> DATA FOR REVIEW
• • • • •

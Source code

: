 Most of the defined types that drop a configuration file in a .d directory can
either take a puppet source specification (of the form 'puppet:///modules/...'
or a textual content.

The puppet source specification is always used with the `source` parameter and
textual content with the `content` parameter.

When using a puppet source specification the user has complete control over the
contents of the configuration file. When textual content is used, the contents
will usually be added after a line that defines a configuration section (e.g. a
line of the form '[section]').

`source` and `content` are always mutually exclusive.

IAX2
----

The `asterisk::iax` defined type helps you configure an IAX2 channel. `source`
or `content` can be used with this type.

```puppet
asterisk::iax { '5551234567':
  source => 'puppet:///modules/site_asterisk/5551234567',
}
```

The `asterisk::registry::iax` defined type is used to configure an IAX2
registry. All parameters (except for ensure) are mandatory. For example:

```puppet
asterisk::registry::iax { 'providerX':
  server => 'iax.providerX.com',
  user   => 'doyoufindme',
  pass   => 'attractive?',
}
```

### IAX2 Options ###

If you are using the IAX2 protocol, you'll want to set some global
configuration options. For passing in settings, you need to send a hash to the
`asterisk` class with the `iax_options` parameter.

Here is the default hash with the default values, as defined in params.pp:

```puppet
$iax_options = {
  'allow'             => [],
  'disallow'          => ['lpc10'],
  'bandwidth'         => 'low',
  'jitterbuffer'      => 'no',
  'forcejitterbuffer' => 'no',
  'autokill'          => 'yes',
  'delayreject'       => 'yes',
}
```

• • • • •

> ACTIVITY
The answer must be the full listing, repeated exactly.

> TASK RESPONSE
Source code

: Most of the defined types that drop a configuration file in a .d directory can
either take a puppet source specification (of the form 'puppet:///modules/...'
or a textual content.

The puppet source specification is always used with the `source` parameter and
textual content with the `content` parameter.

When using a puppet source specification the user has complete control over the
contents of the configuration file. When textual content is used, the contents
will usually be added after a line that defines a configuration section (e.g. a
line of the form '[section]').

`source` and `content` are always mutually exclusive.

IAX2
----

The `asterisk::iax` defined type helps you configure an IAX2 channel. `source`
or `content` can be used with this type.

```puppet
asterisk::iax { '5551234567':
  source => 'puppet:///modules/site_asterisk/5551234567',
}
```

The `asterisk::registry::iax` defined type is used to configure an IAX2
registry. All parameters (except for ensure) are mandatory. For example:

```puppet
asterisk::registry::iax { 'providerX':
  server => 'iax.providerX.com',
  user   => 'doyoufindme',
  pass   => 'attractive?',
}
```

### IAX2 Options ###

If you are using the IAX2 protocol, you'll want to set some global
configuration options. For passing in settings, you need to send a hash to the
`asterisk` class with the `iax_options` parameter.

Here is the default hash with the default values, as defined in params.pp:

```puppet
$iax_options = {
  'allow'             => [],
  'disallow'          => ['lpc10'],
  'bandwidth'         => 'low',
  'jitterbuffer'      => 'no',
  'forcejitterbuffer' => 'no',
  'autokill'          => 'yes',
  'delayreject'       => 'yes',
}
```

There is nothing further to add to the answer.